Contrairement au Parisien, « les Anglais » veulent passer à autre chose

En réalité, ce qui ressort des courtes phrases des Anglais cités par ce reportage, c’est que presque tous, à la fois pro et anti-Brexit, veulent tout sauf remettre en question le vote de 2016. Ce qui est aujourd’hui problématique, c’est l’incertitude quant à la façon dont va se dérouler la sortie de l’Union européenne. Les Anglais n’ont qu’une envie : être fixés pour pouvoir passer à autre chose, et retourner à leurs propres affaires.

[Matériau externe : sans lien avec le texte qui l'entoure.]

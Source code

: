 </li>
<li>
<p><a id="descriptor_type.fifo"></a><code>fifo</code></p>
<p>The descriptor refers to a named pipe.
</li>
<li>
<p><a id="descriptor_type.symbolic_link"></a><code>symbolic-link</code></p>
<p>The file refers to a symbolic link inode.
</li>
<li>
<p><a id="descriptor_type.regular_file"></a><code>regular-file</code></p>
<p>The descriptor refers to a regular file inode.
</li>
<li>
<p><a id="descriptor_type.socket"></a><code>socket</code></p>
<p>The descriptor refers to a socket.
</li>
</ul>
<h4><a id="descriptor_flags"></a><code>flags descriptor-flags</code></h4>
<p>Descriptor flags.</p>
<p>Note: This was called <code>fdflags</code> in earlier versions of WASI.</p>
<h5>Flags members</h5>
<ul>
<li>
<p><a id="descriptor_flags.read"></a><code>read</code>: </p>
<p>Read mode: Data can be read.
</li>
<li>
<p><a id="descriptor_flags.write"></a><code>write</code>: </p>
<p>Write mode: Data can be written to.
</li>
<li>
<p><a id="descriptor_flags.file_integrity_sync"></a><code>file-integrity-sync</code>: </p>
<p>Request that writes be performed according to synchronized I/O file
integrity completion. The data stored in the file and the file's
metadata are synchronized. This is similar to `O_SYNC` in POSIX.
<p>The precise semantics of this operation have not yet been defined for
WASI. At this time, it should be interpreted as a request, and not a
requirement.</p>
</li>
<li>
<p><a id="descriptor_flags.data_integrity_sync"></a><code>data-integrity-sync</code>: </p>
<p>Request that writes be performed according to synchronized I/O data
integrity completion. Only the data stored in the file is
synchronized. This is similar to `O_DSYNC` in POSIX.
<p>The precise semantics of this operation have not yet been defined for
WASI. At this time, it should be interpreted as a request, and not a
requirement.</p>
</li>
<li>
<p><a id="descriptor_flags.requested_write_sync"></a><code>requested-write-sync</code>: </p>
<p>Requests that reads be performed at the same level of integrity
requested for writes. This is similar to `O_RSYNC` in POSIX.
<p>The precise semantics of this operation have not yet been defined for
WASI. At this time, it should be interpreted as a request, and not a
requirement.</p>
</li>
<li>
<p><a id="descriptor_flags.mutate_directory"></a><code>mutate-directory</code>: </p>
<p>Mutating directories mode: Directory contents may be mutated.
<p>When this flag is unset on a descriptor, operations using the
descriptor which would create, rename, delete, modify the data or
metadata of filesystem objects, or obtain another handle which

Pas de quoi s’étonner de cette tentative poussive du Parisien de présenter les résultats du référendum comme sujets à remise en question. Déjà, juste avant le vote de 2016, le quotidien mettait cette photo peu équivoque à la une :

La Une du "Parisien", 23 juin 2016.
La Une du « Parisien », 23 juin 2016.

Cette dérisoire velléité d’autopersuasion exprime, avec la même fraîcheur qu’il y a deux ans, la dissonance cognitive impossible à surmonter pour les européistes, les empêchant de croire à une « démocratie contre les traités européens ».